►

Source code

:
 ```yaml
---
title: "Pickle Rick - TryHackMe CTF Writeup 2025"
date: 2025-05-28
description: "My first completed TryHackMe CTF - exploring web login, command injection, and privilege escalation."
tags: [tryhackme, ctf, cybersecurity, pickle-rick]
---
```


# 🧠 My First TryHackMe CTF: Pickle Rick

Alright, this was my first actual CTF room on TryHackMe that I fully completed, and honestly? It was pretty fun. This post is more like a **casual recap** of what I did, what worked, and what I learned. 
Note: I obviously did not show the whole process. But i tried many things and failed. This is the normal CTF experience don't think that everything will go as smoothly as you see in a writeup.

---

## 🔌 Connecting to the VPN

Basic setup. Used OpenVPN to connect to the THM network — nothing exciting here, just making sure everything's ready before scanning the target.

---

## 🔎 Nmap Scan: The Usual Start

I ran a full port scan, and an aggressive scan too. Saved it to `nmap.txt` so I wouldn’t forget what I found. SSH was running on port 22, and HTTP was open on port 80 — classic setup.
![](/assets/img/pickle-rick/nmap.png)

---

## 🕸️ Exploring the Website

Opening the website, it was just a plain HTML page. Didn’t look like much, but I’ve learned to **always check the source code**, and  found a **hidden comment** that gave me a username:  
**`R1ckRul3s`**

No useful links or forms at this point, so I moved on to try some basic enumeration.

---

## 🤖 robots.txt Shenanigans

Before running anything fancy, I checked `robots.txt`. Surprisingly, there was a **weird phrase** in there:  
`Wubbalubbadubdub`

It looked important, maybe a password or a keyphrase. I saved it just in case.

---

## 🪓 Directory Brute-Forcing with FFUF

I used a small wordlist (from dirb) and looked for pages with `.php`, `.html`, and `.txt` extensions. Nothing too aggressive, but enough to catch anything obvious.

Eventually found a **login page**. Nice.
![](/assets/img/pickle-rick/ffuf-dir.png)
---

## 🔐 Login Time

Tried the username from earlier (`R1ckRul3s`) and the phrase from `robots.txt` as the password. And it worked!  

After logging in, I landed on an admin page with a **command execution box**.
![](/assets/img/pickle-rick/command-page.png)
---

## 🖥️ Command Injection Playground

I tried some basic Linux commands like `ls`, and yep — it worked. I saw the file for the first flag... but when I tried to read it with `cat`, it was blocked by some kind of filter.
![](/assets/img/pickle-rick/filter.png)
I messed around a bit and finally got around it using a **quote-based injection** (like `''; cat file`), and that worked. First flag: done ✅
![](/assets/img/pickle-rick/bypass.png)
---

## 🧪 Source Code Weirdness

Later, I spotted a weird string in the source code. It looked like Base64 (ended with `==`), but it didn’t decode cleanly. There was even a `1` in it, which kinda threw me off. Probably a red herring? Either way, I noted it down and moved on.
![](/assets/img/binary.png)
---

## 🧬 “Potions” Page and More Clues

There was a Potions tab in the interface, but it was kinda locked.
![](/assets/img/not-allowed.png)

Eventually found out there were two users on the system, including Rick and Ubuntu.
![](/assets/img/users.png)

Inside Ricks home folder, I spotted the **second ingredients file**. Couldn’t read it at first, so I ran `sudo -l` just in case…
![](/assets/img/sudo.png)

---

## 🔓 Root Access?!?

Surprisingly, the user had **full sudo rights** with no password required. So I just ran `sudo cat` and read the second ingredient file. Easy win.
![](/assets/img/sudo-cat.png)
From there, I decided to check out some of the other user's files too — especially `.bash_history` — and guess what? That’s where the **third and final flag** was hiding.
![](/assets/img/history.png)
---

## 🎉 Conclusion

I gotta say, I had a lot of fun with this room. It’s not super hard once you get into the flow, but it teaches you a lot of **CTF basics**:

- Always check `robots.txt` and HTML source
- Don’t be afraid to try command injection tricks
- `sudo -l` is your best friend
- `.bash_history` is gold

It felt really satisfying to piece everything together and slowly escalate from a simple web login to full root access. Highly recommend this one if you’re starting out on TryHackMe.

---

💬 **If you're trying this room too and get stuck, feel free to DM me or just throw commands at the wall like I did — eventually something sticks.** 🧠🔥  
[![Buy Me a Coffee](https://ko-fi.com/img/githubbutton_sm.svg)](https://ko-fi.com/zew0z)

◄

• _TASK REQUIREMENTS_:
Working from the material above, retype exactly the lines from the one with "## 🔓 Root Access?!?" through the one with "something sticks.** 🧠🔥", both included, and only those lines.

• _EXERCISE OUTPUT_:
## 🔓 Root Access?!?

Surprisingly, the user had **full sudo rights** with no password required. So I just ran `sudo cat` and read the second ingredient file. Easy win.
![](/assets/img/sudo-cat.png)
From there, I decided to check out some of the other user's files too — especially `.bash_history` — and guess what? That’s where the **third and final flag** was hiding.
![](/assets/img/history.png)
---

## 🎉 Conclusion

I gotta say, I had a lot of fun with this room. It’s not super hard once you get into the flow, but it teaches you a lot of **CTF basics**:

- Always check `robots.txt` and HTML source
- Don’t be afraid to try command injection tricks
- `sudo -l` is your best friend
- `.bash_history` is gold

It felt really satisfying to piece everything together and slowly escalate from a simple web login to full root access. Highly recommend this one if you’re starting out on TryHackMe.

---

💬 **If you're trying this room too and get stuck, feel free to DM me or just throw commands at the wall like I did — eventually something sticks.** 🧠🔥  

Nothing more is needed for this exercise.